179. A Comissão responde que o conceito de «compromissos no terreno» representa o conceito habitualmente utilizado para se referir ao conceito único utilizado na prática da gestão dos fundos estruturais e que é o do «compromisso ao nível do Estado-Membro», definido na ficha de elegibilidade n.° 3, anexa à Decisão 97/322, como correspondendo ao compromisso juridicamente obrigatório que é contraído pelo beneficiário final e que deve ser acompanhado do compromisso dos meios financeiros públicos necessários.
180. A Comissão acrescenta que em todo o caso o Governo italiano não demonstra como teria podido a carta do comissário competente de 15 de Dezembro de 1997, que se referia claramente ao conceito de compromissos ao nível dos beneficiários finais, induzir em erro os Estados-Membros.
181. A este propósito, convém realçar, em primeiro lugar, que o Governo italiano não apresenta qualquer esclarecimento quanto à questão de saber como deveria ser interpretado o conceito de «compromisso no terreno» caso não seja idêntico ao de «compromisso juridicamente obrigatório». É forçoso constatar seguidamente que, como se pode deduzir das informações recebidas pela Comissão, os Estados-Membros foram todos convidados em finais de 1997 a fornecer informações sobre o estado de execução dos programas com base na mesma carta do comissário competente e, portanto, com base no mesmo conceito de «compromisso juridicamente obrigatório». O Governo italiano não demonstrou como um conceito que consta de um documento de Setembro de 1998, supondo que seja diferente do outro, teria podido influenciar os Estados-Membros quando estes, vários meses antes, comunicaram informações à Comissão.
182. Somos, portanto, de opinião que o sexto fundamento não colhe.
G - Quanto ao sétimo fundamento, assente em violação do artigo 2.° do Regulamento (CEE) n.° 1866/90
183. Segundo o Governo italiano, a Comissão violou o artigo 2.° do Regulamento n.° 1866/90. Este prevê, no seu segundo parágrafo, que «[n]as decisões da Comissão [...] que propõem iniciativas comunitárias aos Estados-Membros, os montantes das contribuições comunitárias decididos para o conjunto do período e a sua repartição anual são expressos em ecus, aos preços do ano de cada decisão, e ficam sujeitos a indexação». Com efeito, segundo o mesmo governo, «toda a intervenção sobre [a indexação], assim como sobre a dotação dos programas, só pode ser efectuada no respeito do princípio da parceria e das regras que regem a redução dos recursos».
184. A Comissão respondeu que a indexação faz parte integrante das repartições indicativas, o que significa que as regras gerais aplicáveis às repartições indicativas são igualmente de aplicar à parte destas repartições que decorre da indexação.

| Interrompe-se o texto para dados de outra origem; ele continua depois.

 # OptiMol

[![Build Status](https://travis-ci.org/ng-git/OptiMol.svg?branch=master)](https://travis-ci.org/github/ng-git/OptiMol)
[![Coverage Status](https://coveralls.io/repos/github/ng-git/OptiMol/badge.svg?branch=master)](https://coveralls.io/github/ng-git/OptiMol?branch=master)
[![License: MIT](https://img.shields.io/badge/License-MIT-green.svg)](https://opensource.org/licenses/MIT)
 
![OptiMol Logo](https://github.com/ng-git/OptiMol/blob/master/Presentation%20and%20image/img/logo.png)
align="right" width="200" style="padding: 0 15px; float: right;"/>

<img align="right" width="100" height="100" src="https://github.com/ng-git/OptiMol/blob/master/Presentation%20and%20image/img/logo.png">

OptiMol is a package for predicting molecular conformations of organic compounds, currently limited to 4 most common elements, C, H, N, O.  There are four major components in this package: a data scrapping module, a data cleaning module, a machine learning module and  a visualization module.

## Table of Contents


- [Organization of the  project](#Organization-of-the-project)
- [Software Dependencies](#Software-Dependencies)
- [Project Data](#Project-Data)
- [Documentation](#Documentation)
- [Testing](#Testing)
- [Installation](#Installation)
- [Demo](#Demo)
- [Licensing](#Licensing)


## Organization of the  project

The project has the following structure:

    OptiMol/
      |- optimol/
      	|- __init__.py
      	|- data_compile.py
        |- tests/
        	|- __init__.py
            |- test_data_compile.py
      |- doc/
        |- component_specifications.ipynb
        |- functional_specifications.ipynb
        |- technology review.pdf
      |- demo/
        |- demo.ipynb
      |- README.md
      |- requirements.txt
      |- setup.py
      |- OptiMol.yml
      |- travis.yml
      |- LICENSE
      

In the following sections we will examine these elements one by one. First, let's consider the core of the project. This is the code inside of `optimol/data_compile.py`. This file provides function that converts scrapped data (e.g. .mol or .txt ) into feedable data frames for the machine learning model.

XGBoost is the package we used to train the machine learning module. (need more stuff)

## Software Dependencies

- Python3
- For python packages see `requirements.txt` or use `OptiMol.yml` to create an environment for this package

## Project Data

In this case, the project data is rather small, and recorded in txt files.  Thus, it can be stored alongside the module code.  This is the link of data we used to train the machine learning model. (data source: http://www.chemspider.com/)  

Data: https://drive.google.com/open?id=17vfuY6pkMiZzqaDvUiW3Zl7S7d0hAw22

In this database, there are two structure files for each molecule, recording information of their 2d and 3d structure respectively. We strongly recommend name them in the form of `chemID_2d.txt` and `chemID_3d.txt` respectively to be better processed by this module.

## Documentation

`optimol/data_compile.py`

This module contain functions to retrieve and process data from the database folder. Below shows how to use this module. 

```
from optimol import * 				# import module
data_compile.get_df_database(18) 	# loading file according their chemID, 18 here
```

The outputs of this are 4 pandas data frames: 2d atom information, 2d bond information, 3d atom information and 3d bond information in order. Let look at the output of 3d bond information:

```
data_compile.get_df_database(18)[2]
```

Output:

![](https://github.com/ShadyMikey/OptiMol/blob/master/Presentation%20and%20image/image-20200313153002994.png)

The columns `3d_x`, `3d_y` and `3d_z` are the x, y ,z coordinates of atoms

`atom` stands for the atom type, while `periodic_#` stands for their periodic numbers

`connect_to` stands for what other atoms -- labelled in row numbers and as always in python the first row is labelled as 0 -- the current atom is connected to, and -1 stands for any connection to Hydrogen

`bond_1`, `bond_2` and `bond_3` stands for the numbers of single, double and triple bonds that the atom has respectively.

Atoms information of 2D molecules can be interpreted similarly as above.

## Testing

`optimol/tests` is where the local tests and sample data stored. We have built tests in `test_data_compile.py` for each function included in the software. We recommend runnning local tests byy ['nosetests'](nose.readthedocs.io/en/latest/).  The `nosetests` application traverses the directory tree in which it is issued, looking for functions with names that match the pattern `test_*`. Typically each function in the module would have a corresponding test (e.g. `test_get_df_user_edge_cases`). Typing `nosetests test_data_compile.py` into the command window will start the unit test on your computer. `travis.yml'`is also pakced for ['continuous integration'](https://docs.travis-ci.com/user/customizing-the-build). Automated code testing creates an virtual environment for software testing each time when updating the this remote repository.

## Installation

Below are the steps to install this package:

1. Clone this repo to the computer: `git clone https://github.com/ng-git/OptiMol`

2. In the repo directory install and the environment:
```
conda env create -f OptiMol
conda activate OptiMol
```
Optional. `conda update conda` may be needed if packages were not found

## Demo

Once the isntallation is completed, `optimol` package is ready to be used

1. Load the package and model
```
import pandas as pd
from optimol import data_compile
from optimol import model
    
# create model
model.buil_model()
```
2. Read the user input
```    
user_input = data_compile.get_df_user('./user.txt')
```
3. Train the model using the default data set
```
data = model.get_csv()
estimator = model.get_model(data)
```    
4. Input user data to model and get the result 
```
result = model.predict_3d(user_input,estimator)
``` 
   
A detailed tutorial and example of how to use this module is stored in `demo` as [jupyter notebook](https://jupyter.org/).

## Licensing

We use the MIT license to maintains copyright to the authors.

185. Somos de opinião que o Regulamento n.° 1866/90, que é um regulamento adoptado pela Comissão em aplicação do artigo 22.° do Regulamento n.° 4253/88, não pode afectar as condições em que a Comissão fixa, com base no artigo 12.° , n.° 4, do Regulamento n.° 2052/88, as repartições indicativas. Daí que, por si só, o Regulamento n.° 1866/90 não pode alterar a conclusão a que anteriormente chegamos e segundo a qual a Comissão não violou nem o princípio de parceria nem as regras que regem a redução dos recursos, isto é, os artigos 24.° e 25.° do Regulamento n.° 4253/88.

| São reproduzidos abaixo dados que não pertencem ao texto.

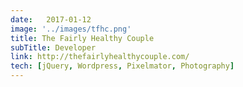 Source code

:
 ```yaml
---
date:   2017-01-12
image: '../images/tfhc.png'
title: The Fairly Healthy Couple
subTitle: Developer
link: http://thefairlyhealthycouple.com/
tech: [jQuery, Wordpress, Pixelmator, Photography]
---
```

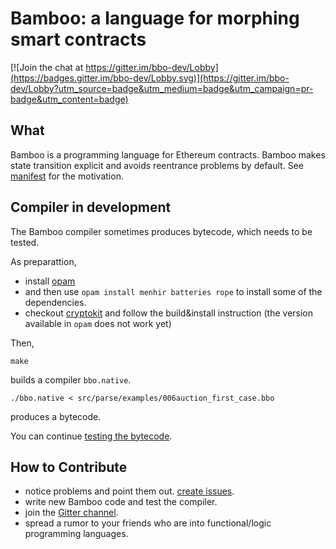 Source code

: # Bamboo: a language for morphing smart contracts

[![Join the chat at https://gitter.im/bbo-dev/Lobby](https://badges.gitter.im/bbo-dev/Lobby.svg)](https://gitter.im/bbo-dev/Lobby?utm_source=badge&utm_medium=badge&utm_campaign=pr-badge&utm_content=badge)

## What

Bamboo is a programming language for Ethereum contracts.
Bamboo makes state transition explicit and avoids reentrance problems by default.
See [manifest](doc/manifest.md) for the motivation.

## Compiler in development

The Bamboo compiler sometimes produces bytecode, which needs to be tested.

As preparattion,
* install [opam](http://opam.ocaml.org/doc/Install.html)
* and then use `opam install menhir batteries rope` to install some of the dependencies.
* checkout [cryptokit](https://github.com/xavierleroy/cryptokit/) and follow the build&install instruction (the version available in `opam` does not work yet)

Then,
```
make
```
builds a compiler `bbo.native`.

```
./bbo.native < src/parse/examples/006auction_first_case.bbo
```
produces a bytecode.

You can continue [testing the bytecode](doc/testing-bytecode.md).

## How to Contribute

* notice problems and point them out. [create issues](https://github.com/pirapira/bamboo/issues/new).
* write new Bamboo code and test the compiler.
* join the [Gitter channel](https://gitter.im/bbo-dev/Lobby).
* spread a rumor to your friends who are into functional/logic programming languages.
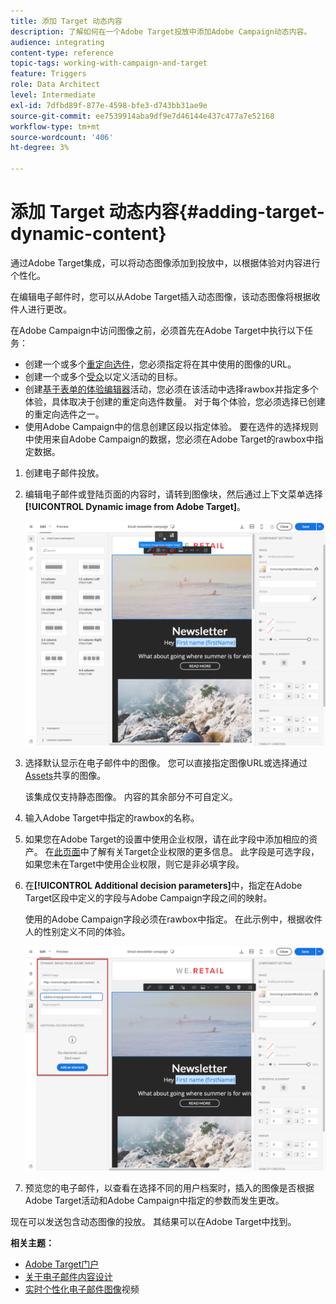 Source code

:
 ```yaml
---
title: 添加 Target 动态内容
description: 了解如何在一个Adobe Target投放中添加Adobe Campaign动态内容。
audience: integrating
content-type: reference
topic-tags: working-with-campaign-and-target
feature: Triggers
role: Data Architect
level: Intermediate
exl-id: 7dfbd89f-877e-4598-bfe3-d743bb31ae9e
source-git-commit: ee7539914aba9df9e7d46144e437c477a7e52168
workflow-type: tm+mt
source-wordcount: '406'
ht-degree: 3%

---
```


# 添加 Target 动态内容{#adding-target-dynamic-content}

通过Adobe Target集成，可以将动态图像添加到投放中，以根据体验对内容进行个性化。

在编辑电子邮件时，您可以从Adobe Target插入动态图像，该动态图像将根据收件人进行更改。

在Adobe Campaign中访问图像之前，必须首先在Adobe Target中执行以下任务：

* 创建一个或多个[重定向选件](https://experienceleague.adobe.com/docs/target/using/experiences/offers/offer-redirect.html?lang=zh-Hans)，您必须指定将在其中使用的图像的URL。
* 创建一个或多个[受众](https://experienceleague.adobe.com/docs/target/using/audiences/create-audiences/audiences.html?lang=zh-Hans)以定义活动的目标。
* 创建[基于表单的体验编辑器](https://experienceleague.adobe.com/docs/target/using/experiences/form-experience-composer.html?lang=zh-Hans)活动，您必须在该活动中选择rawbox并指定多个体验，具体取决于创建的重定向选件数量。 对于每个体验，您必须选择已创建的重定向选件之一。
* 使用Adobe Campaign中的信息创建区段以指定体验。 要在选件的选择规则中使用来自Adobe Campaign的数据，您必须在Adobe Target的rawbox中指定数据。

1. 创建电子邮件投放。
1. 编辑电子邮件或登陆页面的内容时，请转到图像块，然后通过上下文菜单选择&#x200B;**[!UICONTROL Dynamic image from Adobe Target]**。

   ![](assets/tar_insert_dynamic_image.png)

1. 选择默认显示在电子邮件中的图像。 您可以直接指定图像URL或选择通过[Assets](../../integrating/using/working-with-campaign-and-assets-core-service.md)共享的图像。

   该集成仅支持静态图像。 内容的其余部分不可自定义。

1. 输入Adobe Target中指定的rawbox的名称。
1. 如果您在Adobe Target的设置中使用企业权限，请在此字段中添加相应的资产。 在[此页面](https://experienceleague.adobe.com/docs/target/using/administer/manage-users/enterprise/properties-overview.html?lang=zh-Hans)中了解有关Target企业权限的更多信息。 此字段是可选字段，如果您未在Target中使用企业权限，则它是非必填字段。
1. 在&#x200B;**[!UICONTROL Additional decision parameters]**&#x200B;中，指定在Adobe Target区段中定义的字段与Adobe Campaign字段之间的映射。

   使用的Adobe Campaign字段必须在rawbox中指定。 在此示例中，根据收件人的性别定义不同的体验。

   ![](assets/tar_additional_decisionning_parameters.png)

1. 预览您的电子邮件，以查看在选择不同的用户档案时，插入的图像是否根据Adobe Target活动和Adobe Campaign中指定的参数而发生更改。

现在可以发送包含动态图像的投放。 其结果可以在Adobe Target中找到。

**相关主题：**

* [Adobe Target门户](https://experienceleague.adobe.com/docs/target/using/integrate/campaign-and-target.html?lang=zh-Hans)
* [关于电子邮件内容设计](../../designing/using/designing-content-in-adobe-campaign.md)
* [实时个性化电子邮件图像](https://helpx.adobe.com/cn/marketing-cloud/how-to/email-marketing.html)视频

186. Somos, portanto, de opinião que o sétimo fundamento não colhe.
V - Conclusões
187. Propomos:
- que se anule a decisão da Comissão, de 16 de Dezembro de 1998, que aprova as alterações à repartição indicativa das iniciativas comunitárias e que figura no ponto 8 da acta da reunião da Comissão desse mesmo dia;
- que se condene a Comissão nas despesas.